On August 30, 1937, a monument to commemorate the fort was dedicated at what was believed to be the original site of the 1849 structure. The monument was erected by the Daughters of Utah Pioneers with assistance from the Sons of Utah Pioneers. Constructed with a concrete base and a center section of native stone, the monument was topped with cement molded into a fluted shape meant to reflect the fort's architecture. Also included in the monument's construction was a metal plaque with a history of the fort.

Decades later, Provo City purchased the property surrounding the monument and with the help of the Utah Lake Lions Club began to develop a public park on the land, known as "Fort Utah Park." A miniature replica of the 1849 fort was included as part of the park's initial construction. The replica included log construction, embrasures, a cannon situated on a raised center platform, and two block houses in opposite corners of the structure. The replica was completed in August 1972, in time to host that year's annual encampment of the Sons of Utah Pioneers. Citing safety issues and lack of historical accuracy in the replica, the structure was demolished by Provo City in early 2017.

In the late 1990s, a committee tasked with researching the original 1849 structure in preparation for Provo's sesquicentennial celebration determined that the location of the 1937 monument and 1972 fort replica was not at the actual location of the 1849 fort.
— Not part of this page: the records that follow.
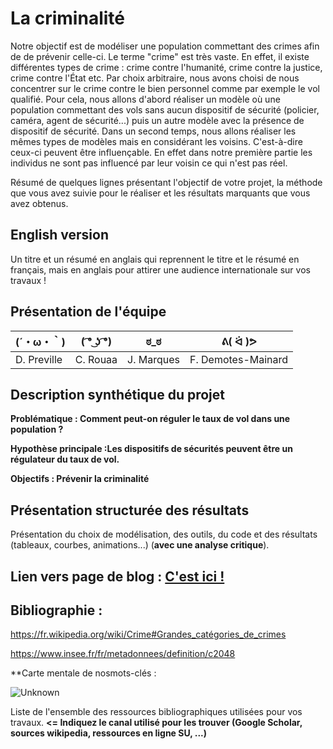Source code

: 
# La criminalité

Notre objectif est de modéliser une population commettant des crimes afin de de prévenir celle-ci. Le terme "crime" est très vaste. En effet, il existe différentes types de crime : crime contre l'humanité, crime contre la justice, crime contre l'État etc. Par choix arbitraire, nous avons choisi de nous concentrer sur le crime contre le bien personnel comme par exemple le vol qualifié. Pour cela, nous allons d'abord réaliser un modèle où une population commettant des vols sans aucun dispositif de sécurité (policier, caméra, agent de sécurité...) puis un autre modèle avec la présence de dispositif de sécurité. Dans un second temps, nous allons réaliser les mêmes types de modèles mais en considérant les voisins. C'est-à-dire ceux-ci peuvent être influençable. En effet dans notre première partie les individus ne sont pas influencé par leur voisin ce qui n'est pas réel. 


Résumé de quelques lignes présentant l'objectif de votre projet, la méthode que vous avez suivie pour le réaliser et les résultats marquants que vous avez obtenus.

## English version

Un titre et un résumé en anglais qui reprennent le titre et le résumé en français, mais en anglais pour attirer une audience internationale sur vos travaux !

## Présentation de l'équipe

|(´・ω・｀)| ( ͡° ͜ʖ ͡°) | ಠ_ಠ | ᕕ( ᐛ )ᕗ |
|-----|--|--|--|
| D. Preville| C. Rouaa | J. Marques  | F. Demotes-Mainard  |


## Description synthétique du projet

**Problématique : Comment peut-on réguler le taux de vol dans une population ?** 

**Hypothèse principale :Les dispositifs de sécurités peuvent être un régulateur du taux de vol.**
 

**Objectifs : Prévenir la criminalité**


## Présentation structurée des résultats

Présentation du choix de modélisation, des outils, du code et des résultats (tableaux, courbes, animations...) (**avec une analyse critique**).

## Lien vers page de blog : <a href="blog.html"> C'est ici ! </a>

## Bibliographie :
https://fr.wikipedia.org/wiki/Crime#Grandes_catégories_de_crimes

https://www.insee.fr/fr/metadonnees/definition/c2048

**Carte mentale de nosmots-clés :

![Unknown](https://user-images.githubusercontent.com/80456390/116924807-a4634200-ac58-11eb-8724-bf23f2547d3c.png)

Liste de l'ensemble des ressources bibliographiques utilisées pour vos travaux. **<= Indiquez le canal utilisé pour les trouver (Google Scholar, sources wikipedia, ressources en ligne SU, ...)**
Rather it was determined that the site of the fort was near where Interstate 15 crosses the Provo River, and that the freeway or a nearby mobile home park, was likely built directly over the location. Subsequently, in 1999 the Provo Sesquicentennial Committee dedicated a new monument just east of Interstate 15 along the Provo River Parkway Trail. This new monument is meant to commemorate Fort Utah at a location closer to the site of the 1849 structure.

The site of the 1850 fort is located at Provo's North Park, formerly known as Sowiette Park.